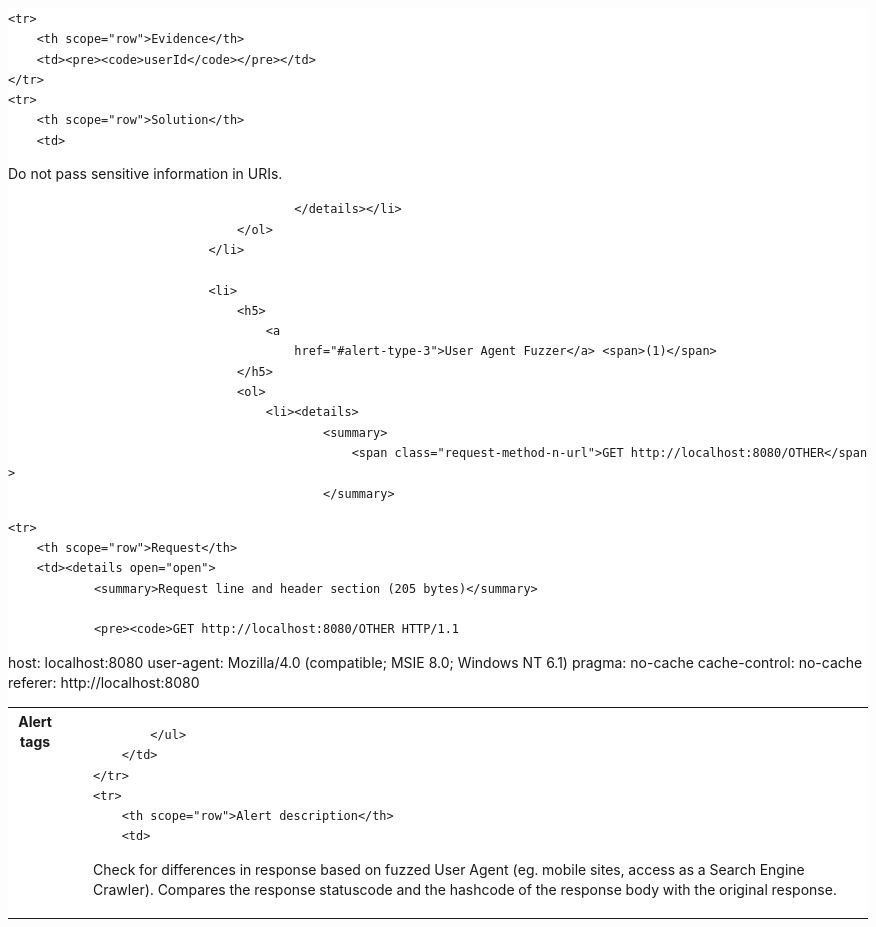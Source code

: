 	<tr>
		<th scope="row">Evidence</th>
		<td><pre><code>userId</code></pre></td>
	</tr>
	<tr>
		<th scope="row">Solution</th>
		<td> 
<p>Do not pass sensitive information in URIs.</p>
 </td>
	</tr>
</table>

											</details></li>
									</ol>
								</li>
								
								<li>
									<h5>
										<a
											href="#alert-type-3">User Agent Fuzzer</a> <span>(1)</span>
									</h5>
									<ol>
										<li><details>
												<summary>
													<span class="request-method-n-url">GET http://localhost:8080/OTHER</span>
												</summary>
												
<table class="alerts-table">
	<tr>
		<th scope="row">Alert tags</th>
		<td>
			<ul class="alert-tags-list">
				
			</ul>
		</td>
	</tr>
	<tr>
		<th scope="row">Alert description</th>
		<td> 
<p>Check for differences in response based on fuzzed User Agent (eg. mobile sites, access as a Search Engine Crawler). Compares the response statuscode and the hashcode of the response body with the original response.</p>
 </td>
	</tr>
	
	<tr>
		<th scope="row">Request</th>
		<td><details open="open">
				<summary>Request line and header section (205 bytes)</summary>
				
				<pre><code>GET http://localhost:8080/OTHER HTTP/1.1
host: localhost:8080
user-agent: Mozilla/4.0 (compatible; MSIE 8.0; Windows NT 6.1)
pragma: no-cache
cache-control: no-cache
referer: http://localhost:8080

..........

» Your task
For each line of the entries that includes "http", show that line.

» Answer for this exercise
													<span class="request-method-n-url">GET http://localhost:8080/OTHER</span>
				<pre><code>GET http://localhost:8080/OTHER HTTP/1.1
referer: http://localhost:8080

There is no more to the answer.